Au bord de l’extinction au tournant du siècle, des dauphins d’eau douce reviennent en nombre sur le fleuve Indus au Pakistan, grâce au travail acharné des mêmes pêcheurs qui avaient failli les mener à la disparition.
Reconnaissables à leur rostre long et étroit, les dauphins de l’Indus vivaient autrefois sur toute l’étendue de ce cours d’eau qui coule de l’Himalaya à la mer d’Arabie. Aujourd’hui, ils restent concentrés sur une toute petite portion du fleuve, longue de 180 km, dans la province méridionale du Sindh. Voir les dauphins surgir hors de l’eau boueuse de l’Indus pour inspirer de l’air n’était pas rare. Mais sur les berges, la plupart des villageois ignoraient que les cétacés étaient au bord de la disparition. « Nous avons dû expliquer que c’était une espèce unique, qu’on ne trouvait que sur l’Indus et nulle part ailleurs« , explique à l’AFP Abdul Jabbar, qui a abandonné son métier de pêcheur pour contribuer à la sauvegarde de l’espèce, en patrouillant à moto les bords du canal de Dadu. La construction, à partir de la fin du 19e siècle, d’une vingtaine de barrages sur l’Indus, afin d’irriguer les plaines agricoles du centre du pays, a fragmenté l’habitat du dauphin, qui en été lors de la saison sèche s’est retrouvé incapable de regagner des zones plus propices du fleuve. Il a aussi souffert de la pêche non régulée, qui tarit ses réserves alimentaires, et de la pollution du fleuve causée par le déversement des eaux usées de villes en expansion et les produits chimiques des usines environnantes. Selon l’Union internationale pour la conservation de la nature (UICN), le dauphin de l’Indus figure sur la liste rouge des espèces menacées et 1.200 spécimens étaient encore en vie au début du siècle, soit deux fois moins que dans les années 40. Pour tenter d’infléchir la tendance, les services pakistanais de protection de la faune ont lancé une campagne de sensibilisation auprès des communautés locales de pêcheurs.

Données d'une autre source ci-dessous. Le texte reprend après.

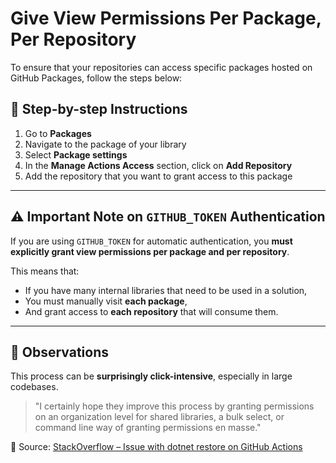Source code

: # Give View Permissions Per Package, Per Repository

To ensure that your repositories can access specific packages hosted on GitHub Packages, follow the steps below:

## 🔧 Step-by-step Instructions

1. Go to **Packages**
2. Navigate to the package of your library
3. Select **Package settings**
4. In the **Manage Actions Access** section, click on **Add Repository**
5. Add the repository that you want to grant access to this package

---

## ⚠️ Important Note on `GITHUB_TOKEN` Authentication

If you are using `GITHUB_TOKEN` for automatic authentication, you **must explicitly grant view permissions per package and per repository**.

This means that:
- If you have many internal libraries that need to be used in a solution,
- You must manually visit **each package**,
- And grant access to **each repository** that will consume them.

---

## 🧭 Observations

This process can be **surprisingly click-intensive**, especially in large codebases.

> "I certainly hope they improve this process by granting permissions on an organization level for shared libraries, a bulk select, or command line way of granting permissions en masse."

🔗 Source: [StackOverflow – Issue with dotnet restore on GitHub Actions](https://stackoverflow.com/questions/77719331/issue-with-dotnet-restore-on-github-actions-when-accessing-github-packages)
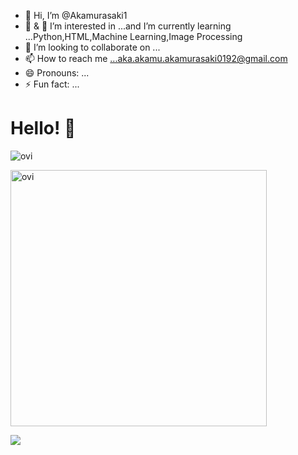 - 👋 Hi, I’m @Akamurasaki1
- 👀 & 🌱 I’m interested in ...and I’m currently learning ...Python,HTML,Machine Learning,Image Processing
- 💞️ I’m looking to collaborate on ...
- 📫 How to reach me ...aka.akamu.akamurasaki0192@gmail.com
- 😄 Pronouns: ...
- ⚡ Fun fact: ...

<!---
Akamurasaki1/Akamurasaki1 is a ✨ special ✨ repository because its `README.md` (this file) appears on your GitHub profile.
You can click the Preview link to take a look at your changes.
--->
# Hello! 👋
<img src="https://github-readme-stats.vercel.app/api/top-langs?username=Akamurasaki1&show_icons=true&locale=en&layout=compact&theme=chartreuse-white" alt="ovi" /></p>
<img src="https://github-readme-stats.vercel.app/api?username=Akamurasaki1&show_icons=true&locale=en&theme=chartreuse-white" alt="ovi" width="410" /></p>
<img src="https://github-profile-trophy.vercel.app/?username=Akamurasaki1&theme=juicyfresh&no-bg=true" />
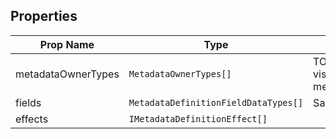 ## Properties

| Prop Name | Type | Description |
| --------------------- | ------ | ------------------- |
| metadataOwnerTypes | `MetadataOwnerTypes[]` | TODO: Create visuals for each metadataownertype |
| fields | `MetadataDefinitionFieldDataTypes[]` | Same with these |
| effects | `IMetadataDefinitionEffect[]` |  |

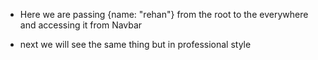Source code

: - Here we are passing {name: "rehan"} from the root to the everywhere and accessing it from Navbar

- next we will see the same thing but in professional style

Ils ont offert des conseils sur l’emploi de filets de pêche qui ne risquent pas de blesser les dauphins, et mis en garde contre les risques de la pêche au poison, une technique consistant à utiliser des produits chimiques pour tuer des petits poissons qui servent ensuite de nourriture à volaille. La section pakistanaise du Fonds mondial pour la nature (WWF) a également débloqué près d’un million de roupies (5.300 euros) de prêts, pour encourager les pêcheurs à se reconvertir dans d’autres activités. Avec l’aide des autorités locales, ils ont établi un programme de surveillance des dauphins comprenant une centaine de volontaires et quelques employés, avec une ligne téléphonique d’urgence à appeler pour qui verrait un dauphin en difficulté. Abdul est désormais entièrement dévoué à son nouveau rôle. Récemment, il a manqué la naissance d’un de ses enfants pour aller secourir un dauphin piégé dans un des canaux enserrant l’Indus. « Les docteurs se préparaient pour la césarienne et il fallait que je sois avec mon épouse. Mais quand on m’a appelé, je me suis précipité cette nuit-là pour aller secourir le dauphin« , raconte-t-il. La dernière étude, datant de 2017, montre que la population de dauphins de l’Indus est désormais en hausse, 1.800 ayant été recensés, un nombre qui devrait avoir encore augmenté depuis selon les autorités de la faune. La légende locale veut que le dauphin de l’Indus était autrefois une femme transformée par le sort jeté par un saint, parce qu’elle avait un jour oublié de le nourrir. Les vieilles générations pensaient que les dauphins étaient maudits.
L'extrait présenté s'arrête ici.